The real channel: inflation and the currency
This is where the damage is.
Headline CPI surged to 4.63% by mid-March, up from 3.77% in January. The acceleration is not mysterious: higher diesel prices feed directly into transportation costs, which feed into food logistics, which feed into the consumer price basket. Mexico’s diesel price has risen above MXN 28 per liter. The agricultural supply chain, particularly the movement of produce from growing regions to urban centers, runs on diesel. When diesel spikes, tortilla prices follow within weeks.
For Banxico, the inflation surge creates a binding constraint. The board cut 25 basis points to 6.75% on March 26 in a tight 3-2 vote, already pushing against the grain of rising prices. With headline inflation now well above the 4% upper tolerance band and core inflation stuck at 4.46%, further cuts require either a clear inflation reversal or a growth collapse severe enough to justify cutting into an inflation spike. Neither condition is met.
The peso has traded in a 17.1 to 18.1 range since the war began, the widest band since early 2025. The carry trade mechanics we described in February (high real rates, structural trade flows, sticky FDI) are still operating, which is why the peso has not broken out of the range. But the oil shock has introduced a volatility premium that was absent three months ago.

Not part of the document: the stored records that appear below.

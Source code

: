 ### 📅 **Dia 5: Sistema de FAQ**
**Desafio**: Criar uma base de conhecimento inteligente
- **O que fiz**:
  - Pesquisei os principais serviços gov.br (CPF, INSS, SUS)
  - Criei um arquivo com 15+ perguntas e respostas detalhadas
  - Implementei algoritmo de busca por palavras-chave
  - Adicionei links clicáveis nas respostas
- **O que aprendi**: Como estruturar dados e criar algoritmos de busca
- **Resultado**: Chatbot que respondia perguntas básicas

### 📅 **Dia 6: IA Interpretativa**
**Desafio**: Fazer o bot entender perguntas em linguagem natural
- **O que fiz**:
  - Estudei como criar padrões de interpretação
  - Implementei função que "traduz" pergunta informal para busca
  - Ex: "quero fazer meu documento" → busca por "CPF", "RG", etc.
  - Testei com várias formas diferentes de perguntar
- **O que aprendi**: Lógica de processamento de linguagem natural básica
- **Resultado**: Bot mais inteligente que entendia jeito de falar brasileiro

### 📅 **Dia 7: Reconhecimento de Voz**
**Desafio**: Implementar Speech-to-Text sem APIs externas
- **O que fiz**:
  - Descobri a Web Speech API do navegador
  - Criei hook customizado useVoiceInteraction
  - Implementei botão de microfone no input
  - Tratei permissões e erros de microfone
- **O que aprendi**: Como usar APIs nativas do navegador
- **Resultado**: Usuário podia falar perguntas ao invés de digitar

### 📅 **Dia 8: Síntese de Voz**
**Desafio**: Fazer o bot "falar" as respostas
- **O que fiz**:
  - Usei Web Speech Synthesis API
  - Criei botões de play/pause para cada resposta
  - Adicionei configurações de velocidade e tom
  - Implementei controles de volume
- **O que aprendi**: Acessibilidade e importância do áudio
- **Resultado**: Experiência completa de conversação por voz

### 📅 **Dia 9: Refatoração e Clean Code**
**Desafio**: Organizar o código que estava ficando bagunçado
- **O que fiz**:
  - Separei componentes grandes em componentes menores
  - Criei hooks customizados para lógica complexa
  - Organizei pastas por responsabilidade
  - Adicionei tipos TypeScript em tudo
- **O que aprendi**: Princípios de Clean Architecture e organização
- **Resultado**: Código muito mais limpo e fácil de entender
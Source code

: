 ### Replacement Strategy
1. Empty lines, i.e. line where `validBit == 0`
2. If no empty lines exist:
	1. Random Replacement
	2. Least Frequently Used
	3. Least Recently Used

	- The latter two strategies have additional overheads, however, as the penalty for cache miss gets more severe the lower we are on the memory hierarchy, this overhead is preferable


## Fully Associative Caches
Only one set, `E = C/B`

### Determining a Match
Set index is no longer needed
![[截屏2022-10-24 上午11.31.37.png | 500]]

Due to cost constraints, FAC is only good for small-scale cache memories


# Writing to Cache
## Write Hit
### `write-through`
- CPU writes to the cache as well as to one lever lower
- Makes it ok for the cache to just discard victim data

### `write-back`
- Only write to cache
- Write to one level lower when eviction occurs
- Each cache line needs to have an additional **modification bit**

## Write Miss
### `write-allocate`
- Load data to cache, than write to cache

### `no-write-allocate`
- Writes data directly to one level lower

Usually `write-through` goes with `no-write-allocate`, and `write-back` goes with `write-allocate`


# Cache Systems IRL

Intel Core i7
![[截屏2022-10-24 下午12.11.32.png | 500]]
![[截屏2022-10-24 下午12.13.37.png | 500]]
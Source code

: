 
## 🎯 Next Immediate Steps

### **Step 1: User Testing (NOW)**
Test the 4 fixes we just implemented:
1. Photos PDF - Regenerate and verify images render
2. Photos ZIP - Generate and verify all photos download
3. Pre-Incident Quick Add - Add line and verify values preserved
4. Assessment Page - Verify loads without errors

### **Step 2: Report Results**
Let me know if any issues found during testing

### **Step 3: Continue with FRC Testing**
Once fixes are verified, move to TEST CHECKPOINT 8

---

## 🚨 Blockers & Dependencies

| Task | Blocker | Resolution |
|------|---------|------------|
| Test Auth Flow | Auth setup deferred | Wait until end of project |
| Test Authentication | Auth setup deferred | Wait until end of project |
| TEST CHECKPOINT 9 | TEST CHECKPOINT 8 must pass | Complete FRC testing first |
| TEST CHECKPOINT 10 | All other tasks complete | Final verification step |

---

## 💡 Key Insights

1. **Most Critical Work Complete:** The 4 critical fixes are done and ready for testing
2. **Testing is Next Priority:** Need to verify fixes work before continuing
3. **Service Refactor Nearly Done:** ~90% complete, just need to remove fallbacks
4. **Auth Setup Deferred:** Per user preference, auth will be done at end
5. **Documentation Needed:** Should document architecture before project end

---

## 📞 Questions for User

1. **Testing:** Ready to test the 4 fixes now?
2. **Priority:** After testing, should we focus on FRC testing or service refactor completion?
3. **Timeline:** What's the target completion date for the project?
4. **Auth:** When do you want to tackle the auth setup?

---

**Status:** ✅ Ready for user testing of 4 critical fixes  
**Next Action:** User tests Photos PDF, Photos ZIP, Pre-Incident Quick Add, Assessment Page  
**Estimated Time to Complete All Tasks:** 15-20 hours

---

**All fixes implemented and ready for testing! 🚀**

Foreign investors are choosing Mexican bonds over equities, exactly the allocation pattern that supports the peso while suppressing the IPC.
What this means for positioning
The Iran war is not an IPC story. It is a Banxico story.
If Brent stays above $100, inflation remains elevated, and Banxico’s easing cycle stalls. Rate-sensitive names on the IPC: consumer discretionary (Alsea, Liverpool), homebuilders, and banks with mortgage exposure, all underperform in a higher-for-longer rate environment. The carry trade persists, the peso holds, but the equity market treads water.
If Brent declines toward $80 to $90 on a sustained ceasefire, the inflation constraint loosens, Banxico resumes cutting, and the entire rate-sensitive complex re-rates higher. This is the trade that matters. Airports benefit from cheaper jet fuel and resumed travel demand. Consumer names benefit from lower food and transportation costs feeding through to household spending. The Banxico easing cycle, which we identified as Trade #1 in our January outlook, gets back on track.
The companies that do not depend on the oil resolution are the structural longs: WALMEX (pricing power through any environment), Gruma (corn prices are not oil prices), Bolsa Mexicana de Valores (trading volumes increase in volatile markets). These names are analytically unrelated to the Hormuz situation, and yet the IPC’s correlated drawdown has dragged them lower alongside everything else. That is the opportunity.
The bottom line
Five weeks of the worst oil supply shock in history have confirmed our thesis: Mexico’s equity market is not an oil market. The IPC has almost no direct oil exposure, and the correlation with Brent is driven by global risk appetite, not fundamental transmission. The real channels are fiscal (ambiguous) and inflationary (strong), and both operate through Banxico’s reaction function rather than through company earnings.
The question for investors is not “what happens to oil?” It is “what does Banxico do next, and which companies on the IPC are most sensitive to that decision?” We think the ceasefire, whenever it comes, unlocks the easing cycle and makes rate-sensitive Mexican equities the highest-conviction trade in the region.